There's nothing artificial in these blog posts from New Jersey's hardest-working women. Where to go, what to do, and how to do it—with kids—are all part of the mix.

Meet Our Bloggers!

Editor Judy Grover is the mom of two rambunctious boys, who, she admits, completely run the household. Like this "jokey" line admitting her feelings of parental inadequacy, her posts focus on the joys and challenges -- in the rawest, "real mom" way -- of raising her toddlers into considerate, thoughtful men in the face of demands from both career and peers.

Essex County Real Mom Anna Sandler lives happily ever after with her Jersey-raised husband and three NYC-born children in the land of jug handles and disco fries. She loves baking and crafting with her kids, even if everything they make doesn't turns out Pinterest-perfect. Anna has never met a holiday she doesn't want to celebrate, and enjoys sharing ideas for everyday fun (indoor beach party, anyone?), as well as how to commemorate bigger moments from birthdays to first days of school.

Mercer County Real Mom Lauren Kim is a writer and the editor of mom blog and home décor website, MomHomeGuide.com. When she is not spending time with her children and spouse, she loves crafting and tackling various DIY projects around the house. To see more of Lauren Kim’s favorite pins, visit her Mom Home Guide Pinterest Board. Follow her on Facebook for more on her favorite craft and home décor finds.

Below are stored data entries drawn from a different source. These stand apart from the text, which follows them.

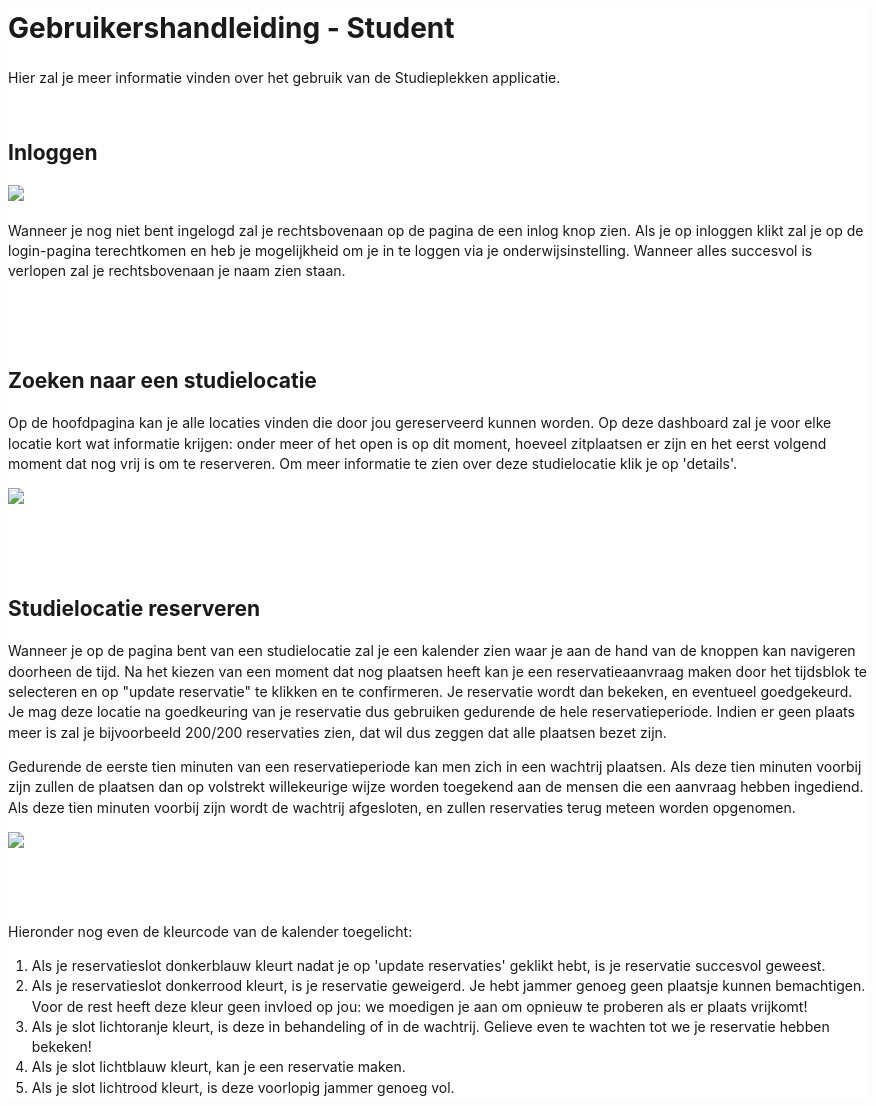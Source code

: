 # Gebruikershandleiding - Student

Hier zal je meer informatie vinden over het gebruik van de Studieplekken applicatie.
<br /><br />

## Inloggen

<img src="./assets/md/user-manuals/images/dutch/login_page.png" width="80%" />

Wanneer je nog niet bent ingelogd zal je rechtsbovenaan op de pagina de een inlog knop zien. Als je op inloggen klikt zal je op de login-pagina terechtkomen en heb je mogelijkheid om je in te loggen via je onderwijsinstelling. Wanneer alles succesvol is verlopen zal je rechtsbovenaan je naam zien staan.

<br /><br />

## Zoeken naar een studielocatie

Op de hoofdpagina kan je alle locaties vinden die door jou gereserveerd kunnen worden. Op deze dashboard zal je voor elke locatie kort wat informatie krijgen: onder meer of het open is op dit moment, hoeveel zitplaatsen er zijn en het eerst volgend moment dat nog vrij is om te reserveren. Om meer informatie te zien over deze studielocatie klik je op 'details'.

<img src="./assets/md/user-manuals/images/dutch/example_dashboard_location.png" width="30%" />

<br /><br />

## Studielocatie reserveren

Wanneer je op de pagina bent van een studielocatie zal je een kalender zien waar je aan de hand van de knoppen kan navigeren doorheen de tijd. Na het kiezen van een moment dat nog plaatsen heeft kan je een reservatieaanvraag maken door het tijdsblok te selecteren en op "update reservatie" te klikken en te confirmeren. Je reservatie wordt dan bekeken, en eventueel goedgekeurd. Je mag deze locatie na goedkeuring van je reservatie dus gebruiken gedurende de hele reservatieperiode. Indien er geen plaats meer is zal je bijvoorbeeld 200/200 reservaties zien, dat wil dus zeggen dat alle plaatsen bezet zijn.

Gedurende de eerste tien minuten van een reservatieperiode kan men zich in een wachtrij plaatsen. Als deze tien minuten voorbij zijn zullen de plaatsen dan op volstrekt willekeurige wijze worden toegekend aan de mensen die een aanvraag hebben ingediend. Als deze tien minuten voorbij zijn wordt de wachtrij afgesloten, en zullen reservaties terug meteen worden opgenomen.

![](./assets/md/user-manuals/images/dutch/calendar_navigation.png)

<br /><br />

Hieronder nog even de kleurcode van de kalender toegelicht:
1. Als je reservatieslot donkerblauw kleurt nadat je op 'update reservaties' geklikt hebt, is je reservatie succesvol geweest.
2. Als je reservatieslot donkerrood kleurt, is je reservatie geweigerd. Je hebt jammer genoeg geen plaatsje kunnen bemachtigen. Voor de rest heeft deze kleur geen invloed op jou: we moedigen je aan om opnieuw te proberen als er plaats vrijkomt!
3. Als je slot lichtoranje kleurt, is deze in behandeling of in de wachtrij. Gelieve even te wachten tot we je reservatie hebben bekeken!
4. Als je slot lichtblauw kleurt, kan je een reservatie maken.
5. Als je slot lichtrood kleurt, is deze voorlopig jammer genoeg vol.
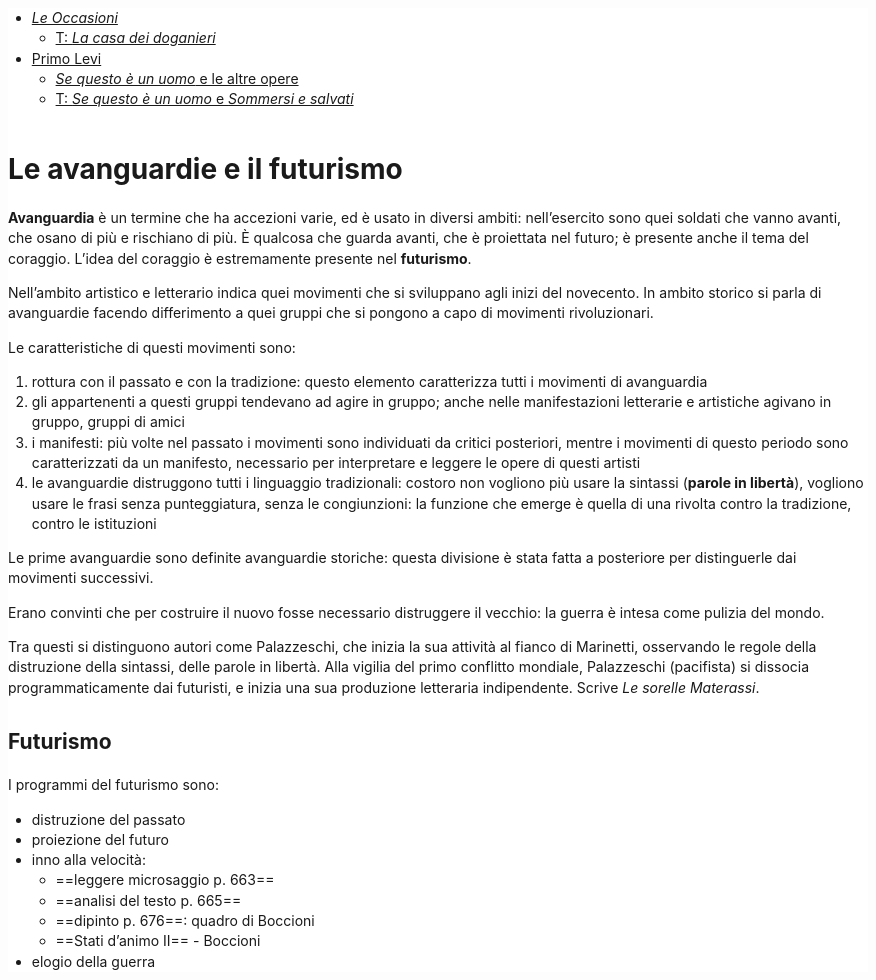   - [*Le Occasioni*](#le-occasioni)
    - [T: *La casa dei doganieri*](#t-la-casa-dei-doganieri)
- [Primo Levi](#primo-levi)
    - [*Se questo è un uomo* e le altre opere](#se-questo-è-un-uomo-e-le-altre-opere)
    - [T: *Se questo è un uomo* e *Sommersi e salvati*](#t-se-questo-è-un-uomo-e-sommersi-e-salvati)




# Le avanguardie e il futurismo

**Avanguardia** è un termine che ha accezioni varie, ed è usato in diversi ambiti: nell’esercito sono quei soldati che vanno avanti, che osano di più e rischiano di più.
È qualcosa che guarda avanti, che è proiettata nel futuro; è presente anche il tema del coraggio. L’idea del coraggio è estremamente presente nel **futurismo**.

Nell’ambito artistico e letterario indica quei movimenti che si sviluppano agli inizi del novecento.
In ambito storico si parla di avanguardie facendo differimento a quei gruppi che si pongono a capo di movimenti rivoluzionari.

Le caratteristiche di questi movimenti sono:

1. rottura con il passato e con la tradizione: questo elemento caratterizza tutti i movimenti di avanguardia
2. gli appartenenti a questi gruppi tendevano ad agire in gruppo; anche nelle manifestazioni letterarie e artistiche agivano in gruppo, gruppi di amici
3. i manifesti: più volte nel passato i movimenti sono individuati da critici posteriori, mentre i movimenti di questo periodo sono caratterizzati da un manifesto, necessario per interpretare e leggere le opere di questi artisti
4. le avanguardie distruggono tutti i linguaggio tradizionali: costoro non vogliono più usare la sintassi (**parole in libertà**), vogliono usare le frasi senza punteggiatura, senza le congiunzioni: la funzione che emerge è quella di una rivolta contro la tradizione, contro le istituzioni 

Le prime avanguardie sono definite avanguardie storiche: questa divisione è stata fatta a posteriore per distinguerle dai movimenti successivi.

Erano convinti che per costruire il nuovo fosse necessario distruggere il vecchio: la guerra è intesa come pulizia del mondo.

Tra questi si distinguono autori come Palazzeschi, che inizia la sua attività al fianco di Marinetti, osservando le regole della distruzione della sintassi, delle parole in libertà.
Alla vigilia del primo conflitto mondiale, Palazzeschi (pacifista) si dissocia programmaticamente dai futuristi, e inizia una sua produzione letteraria indipendente. Scrive *Le sorelle Materassi*.

## Futurismo

I programmi del futurismo sono:

- distruzione del passato
- proiezione del futuro
- inno alla velocità: 
	- ==leggere microsaggio p. 663==
	- ==analisi del testo p. 665==
	- ==dipinto p. 676==: quadro di Boccioni
	- ==Stati d’animo II== - Boccioni
- elogio della guerra

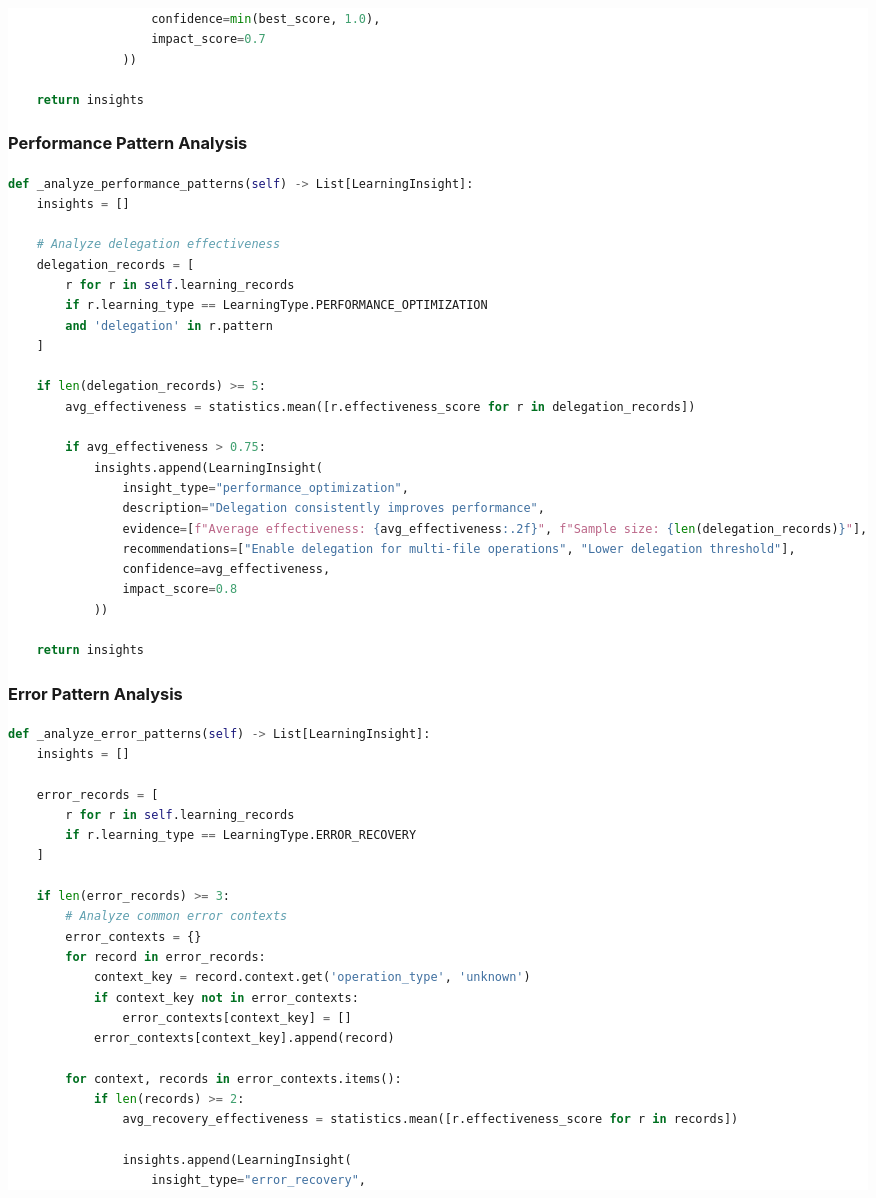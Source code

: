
 ```python
                    confidence=min(best_score, 1.0),
                    impact_score=0.7
                ))
    
    return insights
```

### Performance Pattern Analysis
```python
def _analyze_performance_patterns(self) -> List[LearningInsight]:
    insights = []
    
    # Analyze delegation effectiveness
    delegation_records = [
        r for r in self.learning_records
        if r.learning_type == LearningType.PERFORMANCE_OPTIMIZATION
        and 'delegation' in r.pattern
    ]
    
    if len(delegation_records) >= 5:
        avg_effectiveness = statistics.mean([r.effectiveness_score for r in delegation_records])
        
        if avg_effectiveness > 0.75:
            insights.append(LearningInsight(
                insight_type="performance_optimization",
                description="Delegation consistently improves performance",
                evidence=[f"Average effectiveness: {avg_effectiveness:.2f}", f"Sample size: {len(delegation_records)}"],
                recommendations=["Enable delegation for multi-file operations", "Lower delegation threshold"],
                confidence=avg_effectiveness,
                impact_score=0.8
            ))
    
    return insights
```

### Error Pattern Analysis
```python
def _analyze_error_patterns(self) -> List[LearningInsight]:
    insights = []
    
    error_records = [
        r for r in self.learning_records
        if r.learning_type == LearningType.ERROR_RECOVERY
    ]
    
    if len(error_records) >= 3:
        # Analyze common error contexts
        error_contexts = {}
        for record in error_records:
            context_key = record.context.get('operation_type', 'unknown')
            if context_key not in error_contexts:
                error_contexts[context_key] = []
            error_contexts[context_key].append(record)
        
        for context, records in error_contexts.items():
            if len(records) >= 2:
                avg_recovery_effectiveness = statistics.mean([r.effectiveness_score for r in records])
                
                insights.append(LearningInsight(
                    insight_type="error_recovery",
```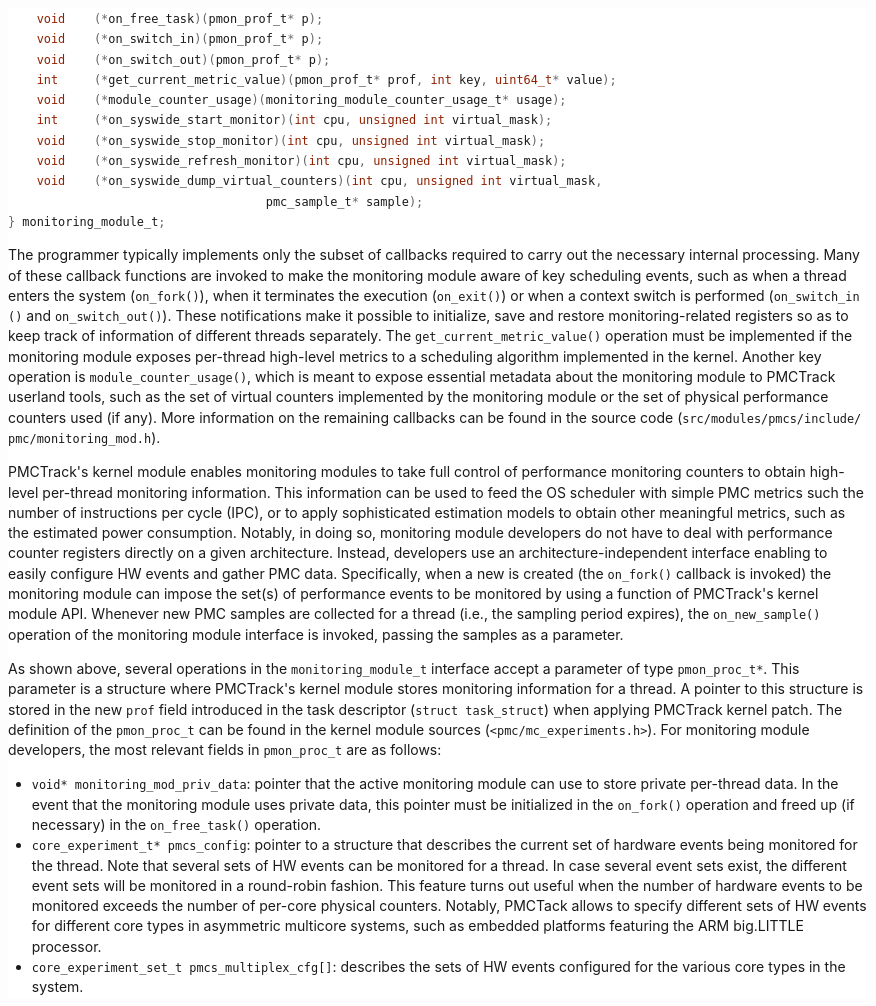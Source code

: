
 ```C
    void    (*on_free_task)(pmon_prof_t* p);    
    void    (*on_switch_in)(pmon_prof_t* p);    
    void    (*on_switch_out)(pmon_prof_t* p);                           
    int     (*get_current_metric_value)(pmon_prof_t* prof, int key, uint64_t* value); 
    void    (*module_counter_usage)(monitoring_module_counter_usage_t* usage);
    int     (*on_syswide_start_monitor)(int cpu, unsigned int virtual_mask);
    void    (*on_syswide_stop_monitor)(int cpu, unsigned int virtual_mask);
    void    (*on_syswide_refresh_monitor)(int cpu, unsigned int virtual_mask);  
    void    (*on_syswide_dump_virtual_counters)(int cpu, unsigned int virtual_mask, 
                                    pmc_sample_t* sample);
} monitoring_module_t;
```



The programmer typically implements only the subset of callbacks required to carry out the necessary internal processing. Many of these callback functions are invoked to make the monitoring module aware of key scheduling events, such as when a thread enters the system (`on_fork()`), when it terminates the execution (`on_exit()`) or when a context switch is performed (`on_switch_in()` and `on_switch_out()`). These notifications make it possible to initialize, save and restore monitoring-related registers so as to keep track of information of different threads separately. The `get_current_metric_value()` operation must be implemented if the monitoring module exposes per-thread high-level metrics to a scheduling algorithm implemented in the kernel. Another key operation is `module_counter_usage()`, which is meant to expose essential metadata about the monitoring module to PMCTrack userland tools, such as the set of virtual counters implemented by the monitoring module or the set of physical performance counters used (if any). More information on the remaining callbacks can be found in the source code (`src/modules/pmcs/include/pmc/monitoring_mod.h`).

PMCTrack's kernel module enables monitoring modules to take full control of performance monitoring counters to obtain high-level per-thread monitoring information. This information can be used to feed the OS scheduler with simple PMC metrics such the number of instructions per cycle (IPC), or to apply sophisticated estimation models to obtain other meaningful metrics, such as the estimated power consumption. Notably, in doing so, monitoring module developers do not have to deal with performance counter registers directly on a given architecture. Instead, developers use an architecture-independent interface enabling to easily configure HW events and gather PMC data. Specifically, when a new is created (the `on_fork()` callback is invoked) the monitoring module can impose the set(s) of performance events to be monitored by using a function of PMCTrack's kernel module API. Whenever new PMC samples are collected for a thread (i.e., the sampling period expires), the `on_new_sample()` operation of the monitoring module interface is invoked, passing the samples as a parameter.

As shown above, several operations in the `monitoring_module_t` interface accept a parameter of type `pmon_proc_t*`. This parameter is a structure where PMCTrack's kernel module stores monitoring information for a thread. A pointer to this structure is stored in the new `prof` field introduced in the task descriptor (`struct task_struct`) when applying PMCTrack kernel patch. The definition of the `pmon_proc_t` can be found in the kernel module sources (`<pmc/mc_experiments.h>`). For monitoring module developers, the most relevant fields in `pmon_proc_t` are as follows:

*   `void* monitoring_mod_priv_data`: pointer that the active monitoring module can use to store private per-thread data. In the event that the monitoring module uses private data, this pointer must be initialized in the `on_fork()` operation and freed up (if necessary) in the `on_free_task()` operation.
*   `core_experiment_t* pmcs_config`: pointer to a structure that describes the current set of hardware events being monitored for the thread. Note that several sets of HW events can be monitored for a thread. In case several event sets exist, the different event sets will be monitored in a round-robin fashion. This feature turns out useful when the number of hardware events to be monitored exceeds the number of per-core physical counters. Notably, PMCTack allows to specify different sets of HW events for different core types in asymmetric multicore systems, such as embedded platforms featuring the ARM big.LITTLE processor.
*   `core_experiment_set_t pmcs_multiplex_cfg[]`: describes the sets of HW events configured for the various core types in the system. 
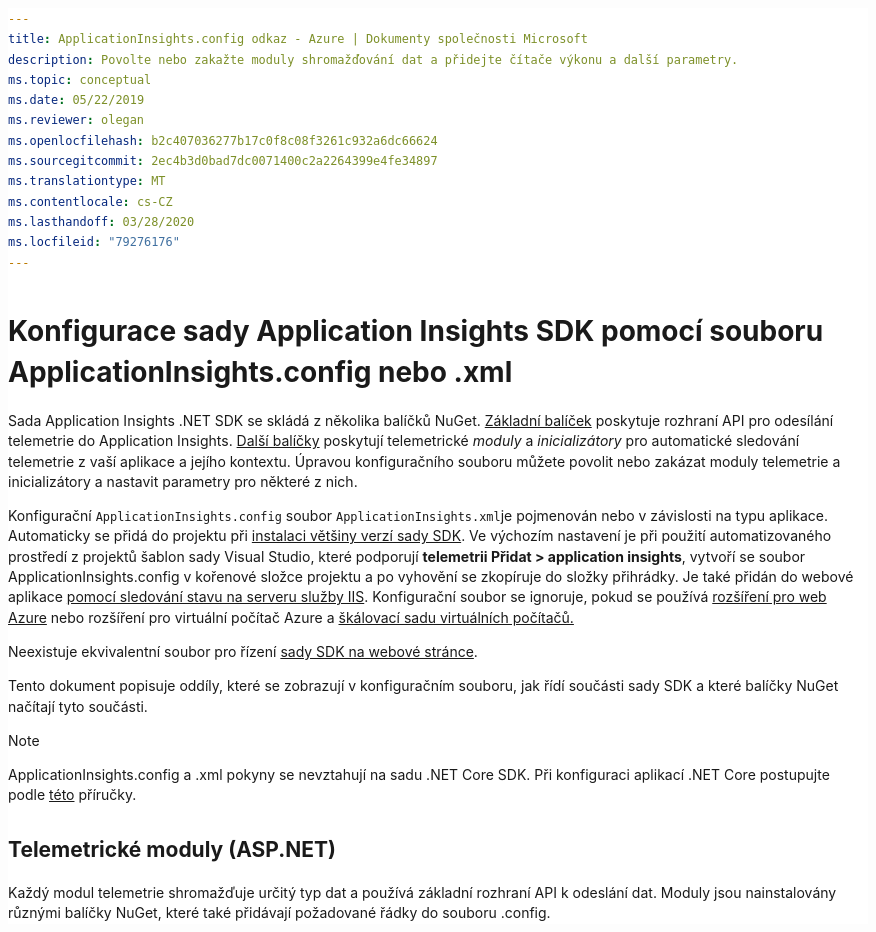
 ```yaml
---
title: ApplicationInsights.config odkaz - Azure | Dokumenty společnosti Microsoft
description: Povolte nebo zakažte moduly shromažďování dat a přidejte čítače výkonu a další parametry.
ms.topic: conceptual
ms.date: 05/22/2019
ms.reviewer: olegan
ms.openlocfilehash: b2c407036277b17c0f8c08f3261c932a6dc66624
ms.sourcegitcommit: 2ec4b3d0bad7dc0071400c2a2264399e4fe34897
ms.translationtype: MT
ms.contentlocale: cs-CZ
ms.lasthandoff: 03/28/2020
ms.locfileid: "79276176"
---
```

# <a name="configuring-the-application-insights-sdk-with-applicationinsightsconfig-or-xml"></a>Konfigurace sady Application Insights SDK pomocí souboru ApplicationInsights.config nebo .xml
Sada Application Insights .NET SDK se skládá z několika balíčků NuGet. [Základní balíček](https://www.nuget.org/packages/Microsoft.ApplicationInsights) poskytuje rozhraní API pro odesílání telemetrie do Application Insights. [Další balíčky](https://www.nuget.org/packages?q=Microsoft.ApplicationInsights) poskytují telemetrické *moduly* a *inicializátory* pro automatické sledování telemetrie z vaší aplikace a jejího kontextu. Úpravou konfiguračního souboru můžete povolit nebo zakázat moduly telemetrie a inicializátory a nastavit parametry pro některé z nich.

Konfigurační `ApplicationInsights.config` soubor `ApplicationInsights.xml`je pojmenován nebo v závislosti na typu aplikace. Automaticky se přidá do projektu při [instalaci většiny verzí sady SDK][start]. Ve výchozím nastavení je při použití automatizovaného prostředí z projektů šablon sady Visual Studio, které podporují **telemetrii Přidat > application insights**, vytvoří se soubor ApplicationInsights.config v kořenové složce projektu a po vyhovění se zkopíruje do složky přihrádky. Je také přidán do webové aplikace [pomocí sledování stavu na serveru služby IIS][redfield]. Konfigurační soubor se ignoruje, pokud se používá [rozšíření pro web Azure](azure-web-apps.md) nebo rozšíření pro virtuální počítač Azure a [škálovací sadu virtuálních počítačů.](azure-vm-vmss-apps.md)

Neexistuje ekvivalentní soubor pro řízení [sady SDK na webové stránce][client].

Tento dokument popisuje oddíly, které se zobrazují v konfiguračním souboru, jak řídí součásti sady SDK a které balíčky NuGet načítají tyto součásti.

> [!NOTE]
> ApplicationInsights.config a .xml pokyny se nevztahují na sadu .NET Core SDK. Při konfiguraci aplikací .NET Core postupujte podle [této](../../azure-monitor/app/asp-net-core.md) příručky.

## <a name="telemetry-modules-aspnet"></a>Telemetrické moduly (ASP.NET)
Každý modul telemetrie shromažďuje určitý typ dat a používá základní rozhraní API k odeslání dat. Moduly jsou nainstalovány různými balíčky NuGet, které také přidávají požadované řádky do souboru .config.


[api]: ../../azure-monitor/app/api-custom-events-metrics.md
[client]: ../../azure-monitor/app/javascript.md
[diagnostic]: ../../azure-monitor/app/diagnostic-search.md
[exceptions]: ../../azure-monitor/app/asp-net-exceptions.md
[netlogs]: ../../azure-monitor/app/asp-net-trace-logs.md
[new]: ../../azure-monitor/app/create-new-resource.md 
[redfield]: ../../azure-monitor/app/monitor-performance-live-website-now.md
[start]: ../../azure-monitor/app/app-insights-overview.md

Middlesex County Real Mom Renée Sagiv Riebling is a mom of two who never irons (Quick! Grab it out of the dryer while it's still hot instead!) or cooks anything that requires dicing, but she does love sweet sticky faces and family outings (check out her Jersey Jaunts column for ideas). She understands all too well about the minutiae of mothering, and her blog posts focus on parenting pointers--from experts or experience.